Pesaj Shení simboliza el poder del retorno (teshuvá). No se trata solo de arrepentirse, sino de reconfigurar el pasado, transformar experiencias negativas en motores de crecimiento espiritual.
Nunca es demasiado tarde. Incluso quien estuvo “contaminado por un muerto” —metáfora de una desconexión profunda— puede volver. Incluso quien estuvo “en un camino distante” puede regresar. A veces, es precisamente la distancia la que despierta el anhelo más intenso. La teshuvá tiene el poder de transformar errores en méritos, cuando la caída se convierte en el impulso para buscar más vida, más sentido, más luz.
Rabí Yehudá enseñó (Sucá 52a): en el futuro, al final de los tiempos, el Creador traerá la inclinación al mal y la aniquilará ante justos e impíos. Para los justos, esa inclinación parecerá una montaña inmensa; para los impíos, un simple cabello. Y ambos llorarán. Los justos dirán: “¿Cómo pudimos vencer una montaña tan alta?”; los impíos dirán: “¿Cómo no pudimos vencer un cabello?”. Incluso el Santo, Bendito Sea, se asombrará junto a ellos, como dice el profeta:
“Si esto es asombroso a los ojos del remanente de este pueblo en aquellos días, también será asombroso a mis ojos” (Zacarías 8:6).
Pesaj Shení completa la enseñanza de Pesaj. El Pesaj de Nisán representa la liberación inicial, la que viene desde afuera, cuando Dios saca a Israel de Egipto. Pesaj Shení representa la liberación elegida: la que nace del deseo humano de participar, de no quedar afuera, incluso cuando se llega tarde. La libertad no es un instante, sino un proceso continuo, con múltiples puertas de entrada y ritmos personales.
Cuando alguien pregunta: “¿Por qué seremos excluidos?”, la comunidad debe abrir puertas, no cerrarlas.

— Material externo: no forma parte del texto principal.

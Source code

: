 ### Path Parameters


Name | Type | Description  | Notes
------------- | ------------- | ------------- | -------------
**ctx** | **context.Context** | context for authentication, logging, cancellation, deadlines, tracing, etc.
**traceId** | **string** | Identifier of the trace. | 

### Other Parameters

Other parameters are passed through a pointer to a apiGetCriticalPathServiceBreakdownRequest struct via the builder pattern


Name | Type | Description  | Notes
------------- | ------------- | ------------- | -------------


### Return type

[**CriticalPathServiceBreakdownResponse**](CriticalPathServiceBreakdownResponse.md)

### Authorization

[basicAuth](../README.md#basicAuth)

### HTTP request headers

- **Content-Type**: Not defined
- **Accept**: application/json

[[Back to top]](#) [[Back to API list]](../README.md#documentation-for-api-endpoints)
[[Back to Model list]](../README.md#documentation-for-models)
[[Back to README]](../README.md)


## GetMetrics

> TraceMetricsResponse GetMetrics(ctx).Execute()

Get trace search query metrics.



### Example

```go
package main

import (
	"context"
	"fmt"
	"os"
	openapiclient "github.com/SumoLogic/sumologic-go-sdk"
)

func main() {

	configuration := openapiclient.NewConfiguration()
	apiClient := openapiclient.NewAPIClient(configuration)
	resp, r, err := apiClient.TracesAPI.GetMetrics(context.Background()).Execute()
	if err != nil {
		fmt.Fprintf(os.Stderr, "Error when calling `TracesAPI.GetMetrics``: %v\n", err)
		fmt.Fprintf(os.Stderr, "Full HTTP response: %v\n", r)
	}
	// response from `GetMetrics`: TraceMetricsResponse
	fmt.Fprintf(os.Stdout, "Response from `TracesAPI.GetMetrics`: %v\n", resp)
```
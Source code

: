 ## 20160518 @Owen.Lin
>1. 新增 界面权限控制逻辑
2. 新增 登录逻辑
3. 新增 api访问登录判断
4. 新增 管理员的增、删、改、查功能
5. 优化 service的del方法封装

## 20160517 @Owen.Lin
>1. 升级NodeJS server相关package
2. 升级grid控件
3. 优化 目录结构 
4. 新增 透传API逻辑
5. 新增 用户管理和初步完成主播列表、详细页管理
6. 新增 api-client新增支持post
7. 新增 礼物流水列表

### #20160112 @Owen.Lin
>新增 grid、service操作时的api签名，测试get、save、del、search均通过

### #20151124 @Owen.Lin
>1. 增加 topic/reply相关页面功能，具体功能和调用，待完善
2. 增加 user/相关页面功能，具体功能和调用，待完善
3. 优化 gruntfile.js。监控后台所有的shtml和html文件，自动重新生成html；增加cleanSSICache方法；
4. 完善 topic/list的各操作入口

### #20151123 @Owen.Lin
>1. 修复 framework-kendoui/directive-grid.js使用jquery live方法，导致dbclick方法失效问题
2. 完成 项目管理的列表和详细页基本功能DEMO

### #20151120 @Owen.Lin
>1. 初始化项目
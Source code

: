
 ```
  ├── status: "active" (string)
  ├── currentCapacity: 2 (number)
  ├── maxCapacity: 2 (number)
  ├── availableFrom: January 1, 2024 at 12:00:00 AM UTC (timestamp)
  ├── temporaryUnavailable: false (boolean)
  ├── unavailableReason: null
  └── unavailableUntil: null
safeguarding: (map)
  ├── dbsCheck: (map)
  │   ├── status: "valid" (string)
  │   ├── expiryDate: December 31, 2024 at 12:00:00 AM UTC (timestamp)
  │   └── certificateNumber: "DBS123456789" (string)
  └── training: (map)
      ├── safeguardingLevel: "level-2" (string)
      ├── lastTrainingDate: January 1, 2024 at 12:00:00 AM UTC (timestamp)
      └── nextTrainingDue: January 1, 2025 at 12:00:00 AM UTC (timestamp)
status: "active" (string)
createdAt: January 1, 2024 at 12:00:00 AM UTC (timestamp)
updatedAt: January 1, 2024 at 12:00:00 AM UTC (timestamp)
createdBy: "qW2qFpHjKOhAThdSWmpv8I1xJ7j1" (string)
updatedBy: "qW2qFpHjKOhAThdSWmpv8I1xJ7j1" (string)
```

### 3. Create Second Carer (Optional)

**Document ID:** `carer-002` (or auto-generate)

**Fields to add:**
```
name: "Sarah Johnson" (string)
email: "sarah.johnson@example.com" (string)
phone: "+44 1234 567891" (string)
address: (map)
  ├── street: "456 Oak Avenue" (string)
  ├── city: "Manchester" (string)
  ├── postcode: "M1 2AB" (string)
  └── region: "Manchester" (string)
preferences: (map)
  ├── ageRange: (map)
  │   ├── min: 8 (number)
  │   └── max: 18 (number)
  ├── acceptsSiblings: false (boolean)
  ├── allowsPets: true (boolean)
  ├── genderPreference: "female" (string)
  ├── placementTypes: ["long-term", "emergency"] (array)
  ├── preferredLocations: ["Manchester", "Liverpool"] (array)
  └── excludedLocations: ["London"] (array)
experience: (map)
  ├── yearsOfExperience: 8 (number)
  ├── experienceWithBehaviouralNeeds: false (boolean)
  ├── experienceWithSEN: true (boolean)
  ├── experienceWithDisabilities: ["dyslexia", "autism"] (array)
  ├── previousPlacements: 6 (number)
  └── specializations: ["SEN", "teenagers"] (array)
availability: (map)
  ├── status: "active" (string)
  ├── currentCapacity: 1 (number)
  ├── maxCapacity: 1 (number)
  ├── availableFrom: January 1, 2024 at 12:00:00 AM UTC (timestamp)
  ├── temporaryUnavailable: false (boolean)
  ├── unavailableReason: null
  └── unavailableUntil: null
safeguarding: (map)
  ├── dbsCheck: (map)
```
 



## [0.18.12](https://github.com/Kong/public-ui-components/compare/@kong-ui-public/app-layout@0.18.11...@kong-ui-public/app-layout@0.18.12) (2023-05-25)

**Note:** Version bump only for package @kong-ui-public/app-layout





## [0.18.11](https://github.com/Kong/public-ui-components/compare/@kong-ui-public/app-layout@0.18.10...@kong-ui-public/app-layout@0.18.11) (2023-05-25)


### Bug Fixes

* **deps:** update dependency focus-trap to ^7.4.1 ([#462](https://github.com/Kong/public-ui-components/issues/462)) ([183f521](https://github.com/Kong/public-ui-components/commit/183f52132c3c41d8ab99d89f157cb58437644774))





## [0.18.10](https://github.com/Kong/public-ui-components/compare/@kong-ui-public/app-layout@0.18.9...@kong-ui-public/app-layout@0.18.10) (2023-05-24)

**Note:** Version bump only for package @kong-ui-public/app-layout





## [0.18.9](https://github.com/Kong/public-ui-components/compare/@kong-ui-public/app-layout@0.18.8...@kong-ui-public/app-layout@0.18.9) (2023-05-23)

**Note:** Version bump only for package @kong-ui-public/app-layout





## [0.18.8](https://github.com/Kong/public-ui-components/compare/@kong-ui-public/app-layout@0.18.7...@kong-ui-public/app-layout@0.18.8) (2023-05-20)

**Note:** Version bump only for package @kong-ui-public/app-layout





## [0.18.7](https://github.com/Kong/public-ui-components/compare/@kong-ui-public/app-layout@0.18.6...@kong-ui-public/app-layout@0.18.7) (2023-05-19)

La espiritualidad judía valora la participación de todos, incluso de quienes llegan desde la impureza, la distancia o la duda. La responsabilidad incluye abogar por uno mismo y por los demás, para que nadie quede fuera del servicio.
Feliz Pesaj Shení para todos, y especialmente para quienes sentimos que aún tenemos mucho por hacer para acercarnos a la redención completa.
Todavía tenemos una “montaña alta” que escalar, pero como en otros tiempos, también hoy podremos hacerlo.
En estos días de guerra, se nos presenta otra oportunidad: defender mejor nuestra Tierra, nuestras vidas y nuestra dignidad. Necesitamos un Pesaj Shení en el que no haya excluidos ni autoexcluidos. Un Pesaj Shení que nos recuerde, con firmeza y con ternura, que siempre podemos volver a empezar.